◆ **WHAT YOU HAVE TO DO**
Look through the data below, tally the lines where "você" occurs, and write the total alone.

◆ **SUPPLIED MATERIAL**
━━━
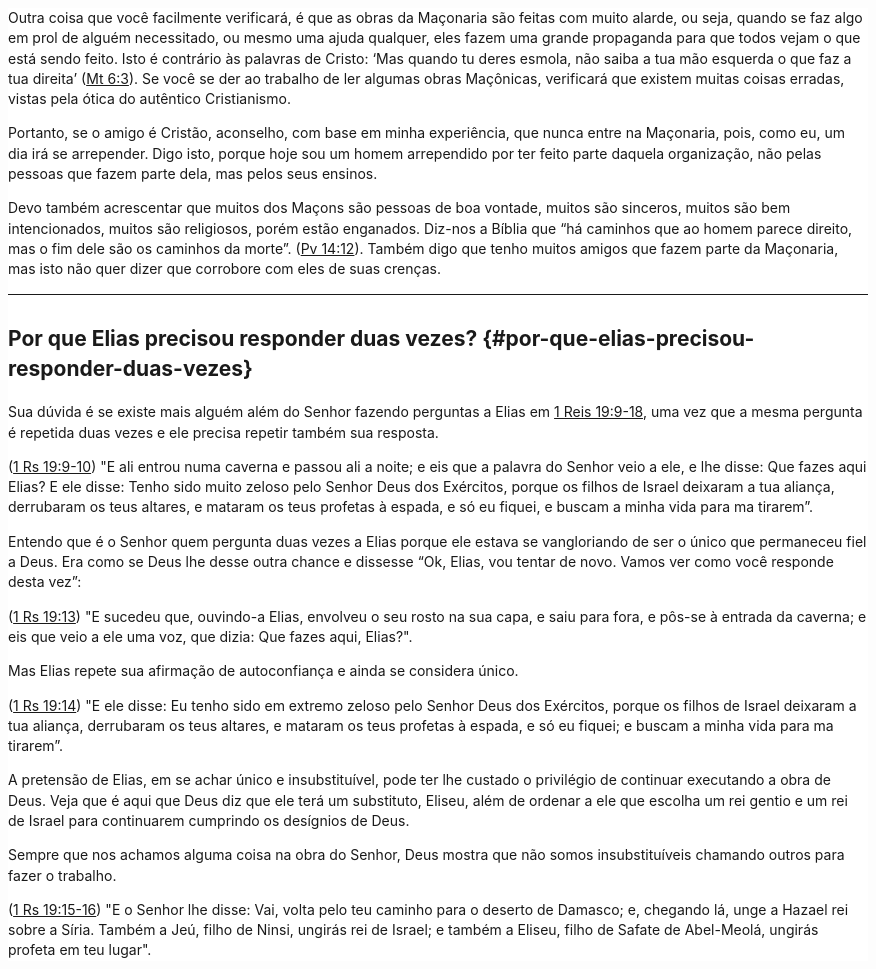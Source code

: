 Outra coisa que você facilmente verificará, é que as obras da Maçonaria são feitas com muito alarde, ou seja, quando se faz algo em prol de alguém necessitado, ou mesmo uma ajuda qualquer, eles fazem uma grande propaganda para que todos vejam o que está sendo feito. Isto é contrário às palavras de Cristo: ‘Mas quando tu deres esmola, não saiba a tua mão esquerda o que faz a tua direita’ ([Mt 6:3](http://mysword.info/b?r=Mat_6:3)). Se você se der ao trabalho de ler algumas obras Maçônicas, verificará que existem muitas coisas erradas, vistas pela ótica do autêntico Cristianismo.

Portanto, se o amigo é Cristão, aconselho, com base em minha experiência, que nunca entre na Maçonaria, pois, como eu, um dia irá se arrepender. Digo isto, porque hoje sou um homem arrependido por ter feito parte daquela organização, não pelas pessoas que fazem parte dela, mas pelos seus ensinos.

Devo também acrescentar que muitos dos Maçons são pessoas de boa vontade, muitos são sinceros, muitos são bem intencionados, muitos são religiosos, porém estão enganados. Diz-nos a Bíblia que “há caminhos que ao homem parece direito, mas o fim dele são os caminhos da morte”. ([Pv 14:12](http://mysword.info/b?r=Pro_14:12)). Também digo que tenho muitos amigos que fazem parte da Maçonaria, mas isto não quer dizer que corrobore com eles de suas crenças.

*****

## Por que Elias precisou responder duas vezes? {#por-que-elias-precisou-responder-duas-vezes}

Sua dúvida é se existe mais alguém além do Senhor fazendo perguntas a Elias em [1 Reis 19:9-18](http://mysword.info/b?r=1Ki_19:9-18), uma vez que a mesma pergunta é repetida duas vezes e ele precisa repetir também sua resposta.

([1 Rs 19:9-10](http://mysword.info/b?r=1Ki_19:9-10)) &quot;E ali entrou numa caverna e passou ali a noite; e eis que a palavra do Senhor veio a ele, e lhe disse: Que fazes aqui Elias? E ele disse: Tenho sido muito zeloso pelo Senhor Deus dos Exércitos, porque os filhos de Israel deixaram a tua aliança, derrubaram os teus altares, e mataram os teus profetas à espada, e só eu fiquei, e buscam a minha vida para ma tirarem”.

Entendo que é o Senhor quem pergunta duas vezes a Elias porque ele estava se vangloriando de ser o único que permaneceu fiel a Deus. Era como se Deus lhe desse outra chance e dissesse “Ok, Elias, vou tentar de novo. Vamos ver como você responde desta vez”:

([1 Rs 19:13](http://mysword.info/b?r=1Ki_19:13)) &quot;E sucedeu que, ouvindo-a Elias, envolveu o seu rosto na sua capa, e saiu para fora, e pôs-se à entrada da caverna; e eis que veio a ele uma voz, que dizia: Que fazes aqui, Elias?&quot;.

Mas Elias repete sua afirmação de autoconfiança e ainda se considera único.

([1 Rs 19:14](http://mysword.info/b?r=1Ki_19:14)) &quot;E ele disse: Eu tenho sido em extremo zeloso pelo Senhor Deus dos Exércitos, porque os filhos de Israel deixaram a tua aliança, derrubaram os teus altares, e mataram os teus profetas à espada, e só eu fiquei; e buscam a minha vida para ma tirarem”.

A pretensão de Elias, em se achar único e insubstituível, pode ter lhe custado o privilégio de continuar executando a obra de Deus. Veja que é aqui que Deus diz que ele terá um substituto, Eliseu, além de ordenar a ele que escolha um rei gentio e um rei de Israel para continuarem cumprindo os desígnios de Deus.

Sempre que nos achamos alguma coisa na obra do Senhor, Deus mostra que não somos insubstituíveis chamando outros para fazer o trabalho.

([1 Rs 19:15-16](http://mysword.info/b?r=1Ki_19:15-16)) &quot;E o Senhor lhe disse: Vai, volta pelo teu caminho para o deserto de Damasco; e, chegando lá, unge a Hazael rei sobre a Síria. Também a Jeú, filho de Ninsi, ungirás rei de Israel; e também a Eliseu, filho de Safate de Abel-Meolá, ungirás profeta em teu lugar&quot;.
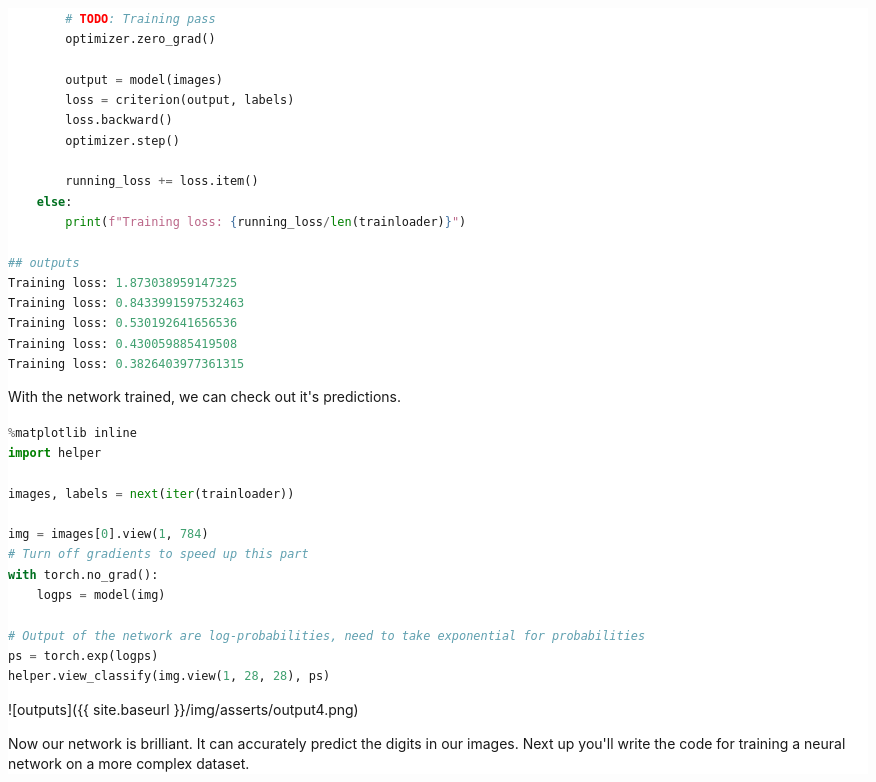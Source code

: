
```python
        # TODO: Training pass
        optimizer.zero_grad()
        
        output = model(images)
        loss = criterion(output, labels)
        loss.backward()
        optimizer.step()
        
        running_loss += loss.item()
    else:
        print(f"Training loss: {running_loss/len(trainloader)}")

## outputs
Training loss: 1.873038959147325
Training loss: 0.8433991597532463
Training loss: 0.530192641656536
Training loss: 0.430059885419508
Training loss: 0.3826403977361315
```

With the network trained, we can check out it's predictions.
```python
%matplotlib inline
import helper

images, labels = next(iter(trainloader))

img = images[0].view(1, 784)
# Turn off gradients to speed up this part
with torch.no_grad():
    logps = model(img)

# Output of the network are log-probabilities, need to take exponential for probabilities
ps = torch.exp(logps)
helper.view_classify(img.view(1, 28, 28), ps)
```
![outputs]({{ site.baseurl }}/img/asserts/output4.png)

Now our network is brilliant. It can accurately predict the digits in our images. Next up you'll write the code for training a neural network on a more complex dataset.





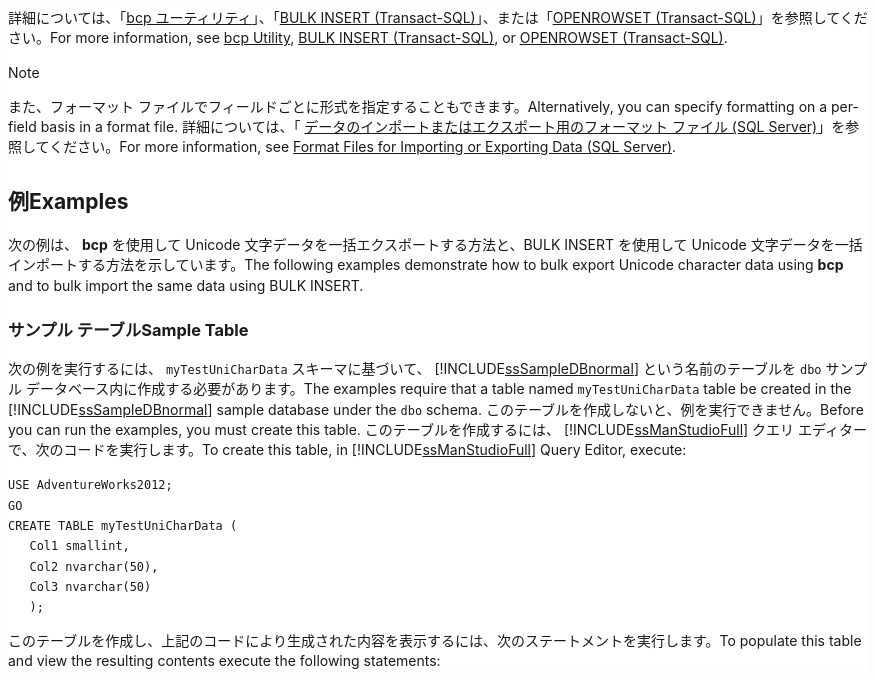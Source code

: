  <span data-ttu-id="923c4-128">詳細については、「[bcp ユーティリティ](../../tools/bcp-utility.md)」、「[BULK INSERT &#40;Transact-SQL&#41;](/sql/t-sql/statements/bulk-insert-transact-sql)」、または「[OPENROWSET &#40;Transact-SQL&#41;](/sql/t-sql/functions/openrowset-transact-sql)」を参照してください。</span><span class="sxs-lookup"><span data-stu-id="923c4-128">For more information, see [bcp Utility](../../tools/bcp-utility.md), [BULK INSERT &#40;Transact-SQL&#41;](/sql/t-sql/statements/bulk-insert-transact-sql), or [OPENROWSET &#40;Transact-SQL&#41;](/sql/t-sql/functions/openrowset-transact-sql).</span></span>  
  
> [!NOTE]  
>  <span data-ttu-id="923c4-129">また、フォーマット ファイルでフィールドごとに形式を指定することもできます。</span><span class="sxs-lookup"><span data-stu-id="923c4-129">Alternatively, you can specify formatting on a per-field basis in a format file.</span></span> <span data-ttu-id="923c4-130">詳細については、「 [データのインポートまたはエクスポート用のフォーマット ファイル &#40;SQL Server&#41;](format-files-for-importing-or-exporting-data-sql-server.md)」を参照してください。</span><span class="sxs-lookup"><span data-stu-id="923c4-130">For more information, see [Format Files for Importing or Exporting Data &#40;SQL Server&#41;](format-files-for-importing-or-exporting-data-sql-server.md).</span></span>  
  
## <a name="examples"></a><span data-ttu-id="923c4-131">例</span><span class="sxs-lookup"><span data-stu-id="923c4-131">Examples</span></span>  
 <span data-ttu-id="923c4-132">次の例は、 **bcp** を使用して Unicode 文字データを一括エクスポートする方法と、BULK INSERT を使用して Unicode 文字データを一括インポートする方法を示しています。</span><span class="sxs-lookup"><span data-stu-id="923c4-132">The following examples demonstrate how to bulk export Unicode character data using **bcp** and to bulk import the same data using BULK INSERT.</span></span>  
  
### <a name="sample-table"></a><span data-ttu-id="923c4-133">サンプル テーブル</span><span class="sxs-lookup"><span data-stu-id="923c4-133">Sample Table</span></span>  
 <span data-ttu-id="923c4-134">次の例を実行するには、 `myTestUniCharData` スキーマに基づいて、 [!INCLUDE[ssSampleDBnormal](../../includes/sssampledbnormal-md.md)] という名前のテーブルを `dbo` サンプル データベース内に作成する必要があります。</span><span class="sxs-lookup"><span data-stu-id="923c4-134">The examples require that a table named `myTestUniCharData` table be created in the [!INCLUDE[ssSampleDBnormal](../../includes/sssampledbnormal-md.md)] sample database under the `dbo` schema.</span></span> <span data-ttu-id="923c4-135">このテーブルを作成しないと、例を実行できません。</span><span class="sxs-lookup"><span data-stu-id="923c4-135">Before you can run the examples, you must create this table.</span></span> <span data-ttu-id="923c4-136">このテーブルを作成するには、 [!INCLUDE[ssManStudioFull](../../../includes/ssmanstudiofull-md.md)] クエリ エディターで、次のコードを実行します。</span><span class="sxs-lookup"><span data-stu-id="923c4-136">To create this table, in [!INCLUDE[ssManStudioFull](../../../includes/ssmanstudiofull-md.md)] Query Editor, execute:</span></span>  
  
```  
USE AdventureWorks2012;  
GO  
CREATE TABLE myTestUniCharData (  
   Col1 smallint,  
   Col2 nvarchar(50),  
   Col3 nvarchar(50)  
   );   
```  
  
 <span data-ttu-id="923c4-137">このテーブルを作成し、上記のコードにより生成された内容を表示するには、次のステートメントを実行します。</span><span class="sxs-lookup"><span data-stu-id="923c4-137">To populate this table and view the resulting contents execute the following statements:</span></span>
━━━
◆ **SOLUTION**
2